Pinstripe Bowl bittersweet for Lynch

UNIVERSITY PARK – Playing in a bowl game is important to many parts of the Penn State community.

The fans are rewarded for their commitment to the school; the seniors are rewarded for their commitment to being Nittany Lions; the coaching staff is rewarded for their commitment to the program.

But this specific matchup against Boston College will hopefully reward running back Akeel Lynch for a different kind of commitment.

“I committed to Boston College; I think I committed too early and I took my visits elsewhere,” Lynch said. “Once I came to Penn State, I knew that this was the right choice and the right fit for me.”

Saturday’s game against the Eagles in the Pinstripe Bowl will be the first time the redshirt sophomore will face the team he originally intended to suit up for.

However, Lynch doesn’t seem too concerned that this unique matchup will distract, and neither will the fact that he’s playing in Yankee Stadium.

“I never thought about playing football in a baseball stadium. I think they will have football lines, so I think it will be pretty normal,” Lynch said with a smile.

In fact, the most meaningful part about this final game of 2014 is that it will be the last time Lynch will play with his good friend Bill Belton in a Penn State uniform.

The two running backs have fed off each other on the field all season. With Zach Zwinak injured in the opening kickoff of the Ohio State game, Lynch found he had a more prominent role.

Then Lynch finished the season with the most rushing yards, netting 603 for the year.

“I just think whenever your chance comes you’ve got to be ready for it,” Lynch said. “I just thought to keep preparing yourself because you only get so many opportunities to be a starter, and I didn’t want to miss it. Right now we’re still rotating so whenever my name is called, I just have to be ready.”

Belton wasn’t terribly far behind him with 518 yards this season. With 10 touchdowns between the two of them this season, their coveted handshake in the end zone will certainly be missed after Saturday’s game.

Although Belton isn’t known for being very vocal in the eyes of the fans or media, both he and Lynch know that his presence within the program was vital to both of their success.

“Guys have their own way of leading and I have mine. I’m not a guy that’s going to be out there in the front,” Belton said. “I pride myself on doing things in meeting rooms and giving people help on the field – a lot of stuff that people don’t see.”

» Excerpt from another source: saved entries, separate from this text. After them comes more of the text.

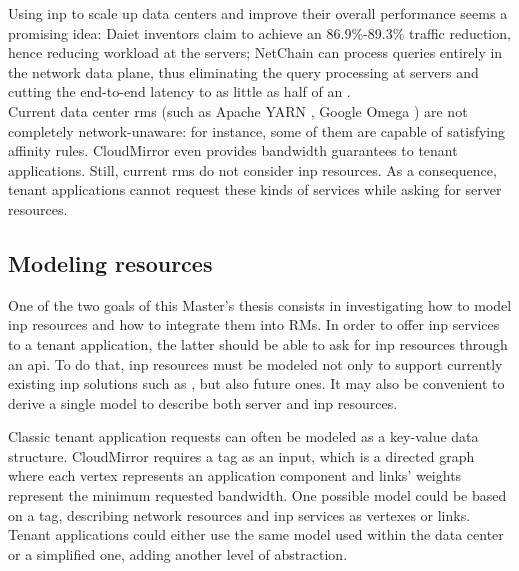 Using \gls{inp} to scale up data centers and improve their overall performance seems a promising idea: Daiet \cite{daiet} inventors claim to achieve an 86.9\%-89.3\% traffic reduction, hence reducing workload at the servers;
NetChain \cite{netchain} can process queries entirely in the network data plane, thus eliminating the query processing at servers and cutting the end-to-end latency to as little as half of an .\\
Current data center \glspl{rm} (such as Apache YARN \cite{yarn}, Google Omega \cite{omega}) are not completely network-unaware: for instance, some of them are capable of satisfying affinity rules.
CloudMirror \cite{cloudmirror} even provides bandwidth guarantees to tenant applications.
Still, current \glspl{rm} do not consider \gls{inp} resources.
As a consequence, tenant applications cannot request these kinds of services while asking for server resources.

\subsection{Modeling \texorpdfstring{}{INP} resources}
One of the two goals of this Master's thesis consists in investigating how to model \gls{inp} resources and how to integrate them into RMs.
In order to offer \gls{inp} services to a tenant application, the latter should be able to ask for \gls{inp} resources through an \gls{api}.
To do that, \gls{inp} resources must be modeled not only to support currently existing \gls{inp} solutions such as \cite{daiet} \cite{netchain} \cite{incbricks} \cite{sharp}, but also future ones. 
It may also be convenient to derive a single model to describe both server and \gls{inp} resources.

Classic tenant application requests can often be modeled as a key-value data structure.
CloudMirror \cite{cloudmirror} requires a \gls{tag} as an input, which is a directed graph where each vertex represents an application component and links' weights represent the minimum requested bandwidth.
One possible model could be based on a \gls{tag}, describing network resources and \gls{inp} services as vertexes or links.
Tenant applications could either use the same model used within the data center or a simplified one, adding another level of abstraction.

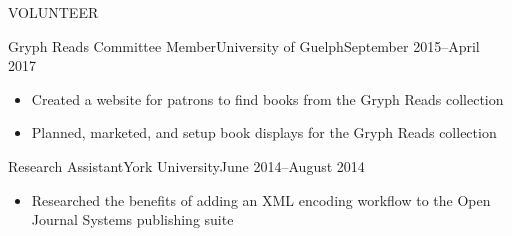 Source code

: \documentclass[]{mcdowellcv}
\begin{document}
	
	\begin{cvsection}{VOLUNTEER}

        \begin{cvsubsection}{Gryph Reads Committee Member}{University of Guelph}{September 2015--April 2017}
			\begin{itemize}
				\item Created a website for patrons to find books from the Gryph Reads collection
				\item Planned, marketed, and setup book displays for the Gryph Reads collection
			\end{itemize}
		\end{cvsubsection}


        \begin{cvsubsection}{Research Assistant}{York University}{June 2014--August 2014}
			\begin{itemize}
				\item Researched the benefits of adding an XML encoding workflow to the Open Journal Systems publishing suite
			\end{itemize}
		\end{cvsubsection}
	\end{cvsection}
	
\end{document}
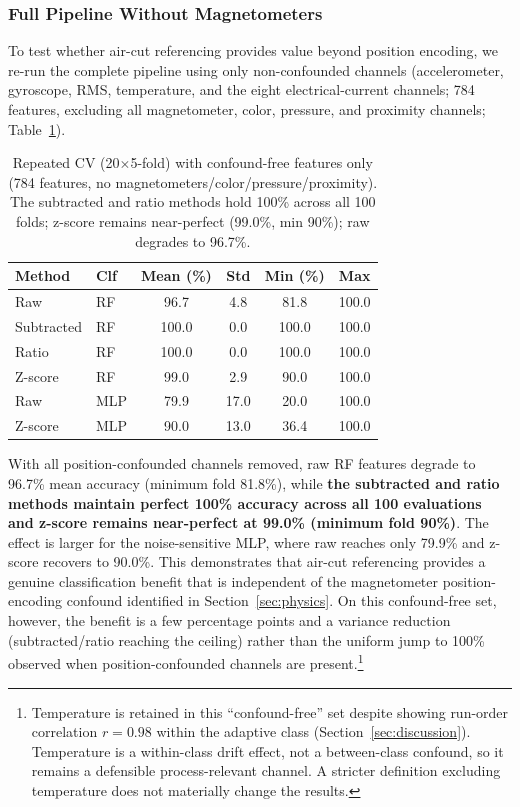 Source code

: \subsubsection{Full Pipeline Without Magnetometers}

To test whether air-cut referencing provides value beyond position encoding, we re-run the complete pipeline using only non-confounded channels (accelerometer, gyroscope, RMS, temperature, and the eight electrical-current channels; 784 features, excluding all magnetometer, color, pressure, and proximity channels; Table~\ref{tab:nomag_pipeline}).

\begin{table}[H]
\caption{Repeated CV (20$\times$5-fold) with confound-free features only (784 features, no magnetometers/color/pressure/proximity). The subtracted and ratio methods hold 100\% across all 100 folds; z-score remains near-perfect (99.0\%, min 90\%); raw degrades to 96.7\%.}\label{tab:nomag_pipeline}
\centering
\begin{tabular}{llcccc}
\toprule
\textbf{Method} & \textbf{Clf} & \textbf{Mean (\%)} & \textbf{Std} & \textbf{Min (\%)} & \textbf{Max} \\
\midrule
Raw        & RF  & 96.7 & 4.8 & 81.8 & 100.0 \\
Subtracted & RF  & 100.0 & 0.0 & 100.0 & 100.0 \\
Ratio      & RF  & 100.0 & 0.0 & 100.0 & 100.0 \\
Z-score    & RF  & 99.0 & 2.9 & 90.0 & 100.0 \\
\midrule
Raw        & MLP & 79.9 & 17.0 & 20.0 & 100.0 \\
Z-score    & MLP & 90.0 & 13.0 & 36.4 & 100.0 \\
\bottomrule
\end{tabular}
\end{table}

With all position-confounded channels removed, raw RF features degrade to 96.7\% mean accuracy (minimum fold 81.8\%), while \textbf{the subtracted and ratio methods maintain perfect 100\% accuracy across all 100 evaluations and z-score remains near-perfect at 99.0\% (minimum fold 90\%)}. The effect is larger for the noise-sensitive MLP, where raw reaches only 79.9\% and z-score recovers to 90.0\%. This demonstrates that air-cut referencing provides a genuine classification benefit that is independent of the magnetometer position-encoding confound identified in Section~\ref{sec:physics}. On this confound-free set, however, the benefit is a few percentage points and a variance reduction (subtracted/ratio reaching the ceiling) rather than the uniform jump to 100\% observed when position-confounded channels are present.\footnote{Temperature is retained in this ``confound-free'' set despite showing run-order correlation $r = 0.98$ within the adaptive class (Section~\ref{sec:discussion}). Temperature is a within-class drift effect, not a between-class confound, so it remains a defensible process-relevant channel. A stricter definition excluding temperature does not materially change the results.}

And it will be those intangibles off the field that Lynch will miss most. Between his leadership and friendship, Belton’s impact on the younger running back will not be forgotten.

“Just his insight to the game. Hopefully I can take what taught me and pass it on to other guys. I’ll miss his presence in meeting rooms,” Lynch said.

Although Lynch will miss his mentor, Belton knows that the Canadian will do just fine on his own.

What the future has in store for Belton is unknown, but he is hopeful that going professional is an option for him. As a former receiver, there are many options for Belton as he considers what to do after Saturday.

“I don’t think it’s over for me,” Belton said. “I think I need to be in the right situation when I’m used in the proper way.”

But, there are some reservations from the senior as he suits up for his final game. Penn State’s offense has received a lot of criticism this season under offensive coordinator John Donovan.

With one of the top defenses in the Big Ten, as well as in the country, it seemed that the work of defensive coordinator Bob Shoop was garnering all the praise during the season and the criticism was dumped on Donovan.

Belton is confident in the talents of his fellow teammates, but doesn’t have a solution as to why they aren’t performing to the high expectations given to them. The running back was notably frustrated when discussing the offensive struggles with his new coordinator.

“I don’t know what’s going on. I don’t know,” Belton said with an unhappy tone. “We’ve got guys all over the field that can make plays. We’ve got a big, 6-8 tight end [in Jesse James], Kyle Carter, good running back group, young receivers that can play well, so I don’t know.

“It’s not our job to suggest plays. We just run the plays that are given to us.”

While Belton alluded toward a problematic system, Lynch insists that working with Donovan is not a struggle for him, as he finds his coach to be funny but knows when to “get down to business.”

“We know what we’re capable of [as an offense] and that’s the most frustrating part,” Lynch said.

Regardless of how the rest of the offense turns out, Belton knows Lynch will continue on to be a standout. Donovan’s schemes seemed to fit the run game well as the season concluded and Belton doesn’t see that changing in the future.

“He always came out and worked hard. Akeel is a guy that’s talented,” Belton said. “He’s been learning from day one and it’s shown.”